The purpose of the pride parade is to celebrate homosexuality and transgenderism. In other policy reports and blog posts, ARPA Canada has explained how such views of sexuality and gender contravene God’s good purposes for men and women. Scripture is replete with passages that define marriage as the union between a man and a woman and that outline a proper respect and love for one’s body.
Not only are the core values of the LGBTQ movement contrary to Scripture, but their rhetoric and actions are hypocritical as well.
For instance, the pride parade event advertisement not only describes the event but extends a seemingly inclusive invitation, saying, “Whatever your reason, we invite you and yours to the 2019 Vancouver Pride Parade.”
Unless you and yours represent the University of British Columbia, the Vancouver Police Department, or the Vancouver Public Library – these organizations have been barred from being represented at the pride parade.

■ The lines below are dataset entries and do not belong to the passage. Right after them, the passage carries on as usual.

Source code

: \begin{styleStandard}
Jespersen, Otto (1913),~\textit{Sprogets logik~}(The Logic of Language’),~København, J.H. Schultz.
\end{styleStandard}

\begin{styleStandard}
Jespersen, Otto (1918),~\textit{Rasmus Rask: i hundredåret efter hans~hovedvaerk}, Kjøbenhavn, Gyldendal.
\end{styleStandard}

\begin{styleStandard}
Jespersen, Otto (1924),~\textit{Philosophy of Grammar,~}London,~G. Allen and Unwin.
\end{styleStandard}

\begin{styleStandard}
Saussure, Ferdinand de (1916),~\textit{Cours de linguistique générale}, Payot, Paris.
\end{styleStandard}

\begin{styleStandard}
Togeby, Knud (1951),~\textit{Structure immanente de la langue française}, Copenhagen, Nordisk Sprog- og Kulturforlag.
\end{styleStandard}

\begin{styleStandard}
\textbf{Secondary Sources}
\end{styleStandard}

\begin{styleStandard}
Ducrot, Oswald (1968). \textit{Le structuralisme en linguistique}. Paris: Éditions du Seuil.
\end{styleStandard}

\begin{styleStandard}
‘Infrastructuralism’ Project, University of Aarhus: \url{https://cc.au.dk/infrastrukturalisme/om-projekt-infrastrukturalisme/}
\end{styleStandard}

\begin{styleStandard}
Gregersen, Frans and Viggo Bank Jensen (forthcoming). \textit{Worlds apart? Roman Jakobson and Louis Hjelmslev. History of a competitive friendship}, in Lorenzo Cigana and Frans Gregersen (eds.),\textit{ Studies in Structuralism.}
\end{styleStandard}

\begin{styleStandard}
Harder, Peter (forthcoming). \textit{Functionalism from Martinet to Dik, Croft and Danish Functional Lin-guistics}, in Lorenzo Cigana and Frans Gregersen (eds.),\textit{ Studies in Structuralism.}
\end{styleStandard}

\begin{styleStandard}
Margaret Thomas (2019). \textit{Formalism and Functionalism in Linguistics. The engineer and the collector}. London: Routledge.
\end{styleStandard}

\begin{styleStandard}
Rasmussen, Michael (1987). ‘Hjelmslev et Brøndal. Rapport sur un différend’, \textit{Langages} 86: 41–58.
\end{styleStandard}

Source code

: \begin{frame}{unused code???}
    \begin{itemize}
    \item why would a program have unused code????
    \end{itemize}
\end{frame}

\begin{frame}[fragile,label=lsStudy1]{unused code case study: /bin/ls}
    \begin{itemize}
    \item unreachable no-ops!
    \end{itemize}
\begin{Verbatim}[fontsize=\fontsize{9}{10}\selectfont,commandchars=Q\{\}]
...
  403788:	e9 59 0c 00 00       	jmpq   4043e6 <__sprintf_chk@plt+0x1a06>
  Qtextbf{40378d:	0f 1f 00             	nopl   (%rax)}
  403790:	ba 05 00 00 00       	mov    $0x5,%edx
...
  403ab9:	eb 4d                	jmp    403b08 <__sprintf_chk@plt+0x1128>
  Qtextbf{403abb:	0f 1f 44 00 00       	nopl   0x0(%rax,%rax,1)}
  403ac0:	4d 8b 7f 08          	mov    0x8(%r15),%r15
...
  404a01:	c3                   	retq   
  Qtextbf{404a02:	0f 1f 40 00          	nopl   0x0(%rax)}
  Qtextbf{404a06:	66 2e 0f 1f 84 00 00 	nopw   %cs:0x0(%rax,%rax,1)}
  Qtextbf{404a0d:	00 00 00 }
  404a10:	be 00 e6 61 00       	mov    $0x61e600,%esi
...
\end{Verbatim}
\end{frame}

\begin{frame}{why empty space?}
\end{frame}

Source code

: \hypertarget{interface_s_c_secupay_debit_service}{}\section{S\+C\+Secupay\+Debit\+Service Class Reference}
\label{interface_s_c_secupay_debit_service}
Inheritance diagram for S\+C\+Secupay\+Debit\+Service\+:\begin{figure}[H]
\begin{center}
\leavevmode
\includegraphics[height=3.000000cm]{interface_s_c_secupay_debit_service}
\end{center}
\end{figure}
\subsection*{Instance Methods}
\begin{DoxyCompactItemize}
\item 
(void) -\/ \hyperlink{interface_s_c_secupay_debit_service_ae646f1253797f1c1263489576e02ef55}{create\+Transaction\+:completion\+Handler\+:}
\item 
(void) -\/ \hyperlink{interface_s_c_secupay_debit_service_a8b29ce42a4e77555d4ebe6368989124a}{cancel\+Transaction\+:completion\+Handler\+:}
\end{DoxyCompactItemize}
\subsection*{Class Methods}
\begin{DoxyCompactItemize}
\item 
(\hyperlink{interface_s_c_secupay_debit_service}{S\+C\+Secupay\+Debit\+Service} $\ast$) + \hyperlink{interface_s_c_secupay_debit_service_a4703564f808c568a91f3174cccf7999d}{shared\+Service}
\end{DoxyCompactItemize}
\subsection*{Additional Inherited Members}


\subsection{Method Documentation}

UBC and the Vancouver Public Library have both been barred from the parade because they hosted transgender speaker Jenn Smith and feminist speaker Megan Murphy, respectively. Both of these speakers were deemed by the Vancouver Pride Society as being “transphobic.” The Vancouver Police Department has also been banned from marching in uniform, not because Vancouver policemen have done anything specifically to anger the LGBTQ community, but simply because they are policemen. Apparently, members of the LGBTQ community feel uncomfortable with a highly visible police presence (despite the fact that the purpose of policemen is to make people feel safe), and this discomfort is enough to ban the police’s overt participation in the parade.
“These marching bans clearly demonstrate a deep hypocrisy in the LGBTQ community”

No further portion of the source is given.